Database indexes: how one line makes a query 1000× faster

2026-06-26 · 6 min read

You've all seen it: a page that loads in 20 milliseconds one day and grinds for 8 seconds once the table grows. Often the fix is a single line — CREATE INDEX — and the speed-up is not 2× but hundreds or thousands of times. The reason is the difference between reading everything and knowing where to look.

Without an index: read every row

Ask a database for WHERE email = 'x@y.com' and, with no index, it has no choice but to check every single row to see which ones match — a "full table scan." At a thousand rows that's instant. At ten million, it's a slog that gets slower every day the table grows.

Full scan versus index seek no index — scan every row match slow, and worse as it grows with index — jump straight there index root a–m n–z row a few hops, no matter the size
An index is a pre-sorted structure (a B-tree). Instead of reading every row, the database narrows the search by half at each hop.

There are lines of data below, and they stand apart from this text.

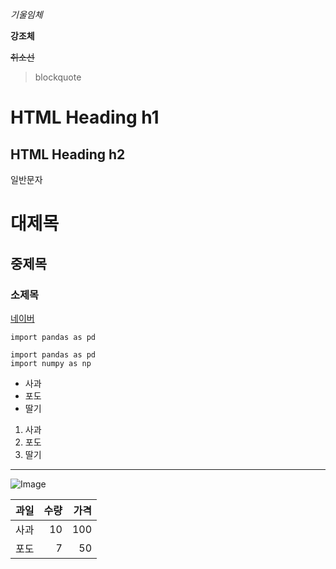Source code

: *기울임체*

**강조체**

~~취소선~~

> blockquote

<h1>HTML Heading h1</h1>
<h2>HTML Heading h2</h2>

일반문자

# 대제목

## 중제목

### 소제목

[네이버](https://www.naver.com)

`import pandas as pd`

```
import pandas as pd
import numpy as np
```

* 사과
* 포도
* 딸기

1. 사과
2. 포도
3. 딸기

---

![Image](https://cdn.pixabay.com/photo/2022/02/03/18/49/blossoms-6991112_1280.jpg)

<!-- 주석 -->

| 과일  |  수량 |  가격 |
|:----|----:|----:|
| 사과  |  10 | 100 |
| 포도  |   7 |  50 |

With an index: know where to look

An index is a separate, pre-sorted copy of the column, organised as a tree (a "B-tree"). Finding a value means starting at the top and, at each step, discarding half of what's left — like finding a name in a phone book by opening near the right letter, not reading cover to cover. Ten million rows takes only a couple of dozen hops. That's why the speed-up is so dramatic and only grows with the table.

The gist

No index = read the whole book to find one name. Index = the book is alphabetised, so you flip straight to it. Same answer, wildly different effort.

So why not index everything?

Indexes aren't free:

  • Writes cost more. Every insert or update must also update each index, so over-indexing slows down writes.
  • They take space — an index is extra data stored alongside the table.
  • They only help the right queries. An index on email speeds up lookups by email; it does nothing for a search on name.

The craft is indexing the columns you actually filter, join, or sort on — and no more. Find your slowest query, look at what it filters by, and index that. It's often the single highest-leverage line of code you'll write all week.